In [1]:
import os
import sys
# add parent directory to path to be able to load local RLC lib.
module_path = os.path.abspath(os.path.join('..'))
if module_path not in sys.path:
    sys.path.append(module_path)

In [2]:
%load_ext autoreload
%autoreload 2

In [3]:
from RLC.move_chess.environment import Board
from RLC.move_chess.agent import Piece
from RLC.move_chess.learn import Reinforce

In [4]:
env = Board()
env.render()
env.visual_board

[['[S]', '[ ]', '[ ]', '[ ]', '[ ]', '[ ]', '[ ]', '[ ]'],
 ['[ ]', '[ ]', '[ ]', '[ ]', '[ ]', '[ ]', '[ ]', '[ ]'],
 ['[ ]', '[ ]', '[ ]', '[ ]', '[ ]', '[ ]', '[ ]', '[ ]'],
 ['[ ]', '[ ]', '[ ]', '[ ]', '[ ]', '[ ]', '[ ]', '[ ]'],
 ['[ ]', '[ ]', '[ ]', '[ ]', '[ ]', '[ ]', '[ ]', '[ ]'],
 ['[ ]', '[ ]', '[ ]', '[ ]', '[ ]', '[ ]', '[ ]', '[ ]'],
 ['[ ]', '[ ]', '[ ]', '[ ]', '[ ]', '[ ]', '[ ]', '[ ]'],
 ['[ ]', '[ ]', '[ ]', '[ ]', '[ ]', '[F]', '[ ]', '[ ]']]

# model free methods

Previously the shown methods were used to predict the environment state based on the previous state and the transition probabilities to those states. However, in some cases the environment is an unknown as well, making these methods not useful e.g. flying a drone (control). For these cases we use model-free methods i.e. techniques that don't leverage any prior knowledge about the environment's dynamics. We can use them to either predict or control. In prediction we try to estimate the value function of an unknown MDP, while in control methods we try to optimize the value function of an unknown MDP. Control based methods are used for problems where the MDP is unknown but the experience can be sampled or problems with known MDP where the model is too big to use and needs to be sampled.

Prediction:
- Monte Carlo policy evaluation
- Temporal Difference (TD) Learning
- TD-Lambda


Control:
- on-policy / off-policy Monte carlo (action-value)
- State–action–reward–state–action (Sarsa)
- Q learning

# Prediction

We predict the value function by sampling (policy evaluation).

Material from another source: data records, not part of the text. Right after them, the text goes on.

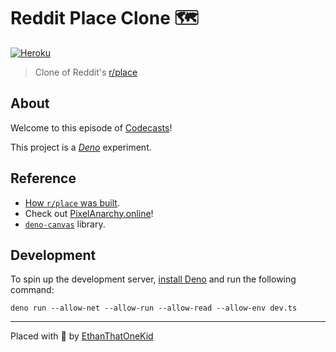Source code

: # Reddit Place Clone 🗺

[![Heroku][heroku_badge]][heroku_app]

> Clone of Reddit's [r/place][place]

## About

Welcome to this episode of [Codecasts][codecasts]!

This project is a [*Deno*][deno] experiment.

## Reference

- [How `r/place` was built](https://redditblog.com/2017/04/13/how-we-built-rplace/).
- Check out [PixelAnarchy.online](https://pixelanarchy.online/)!
- [`deno-canvas`](https://github.com/DjDeveloperr/deno-canvas) library.

## Development

To spin up the development server, [install Deno][deno_install] and run the following command:

`deno run --allow-net --allow-run --allow-read --allow-env dev.ts`

---

Placed with 💖 by [EthanThatOneKid][author_url]

[place]: https://www.reddit.com/r/place
[author_url]: https://github.com/EthanThatOneKid/
[codecasts]: https://github.com/EthanThatOneKid/codecasts
[deno]: https://deno.land/
[deno_install]: https://github.com/denoland/deno_install#install-latest-version
[heroku_badge]: https://heroku-badge.herokuapp.com/?app=reddit-place-clone
[heroku_app]: https://reddit-place-clone.herokuapp.com/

## Online vs Offline learning

Here online learning means that the result is updated after each instance that comes in (i.e. sliding window). Offline means that the result is only updated when all data to calculate the next result are in.

## on-policy vs off-policy learning

On-policy learning is learning about policy $\pi$ from experience by sampling from $\pi$.
Off-policy learning is learning about policy $\pi$ from experience by sampling from $\mu$.This is important because in this case we can learn form old policies. We can learn the optimal policy while following an exploratory policy and learn about multiple policies while following one policy. The policy used to generate the behavior is called the behavior policy, while the policy that is being improved is called the estimation policy.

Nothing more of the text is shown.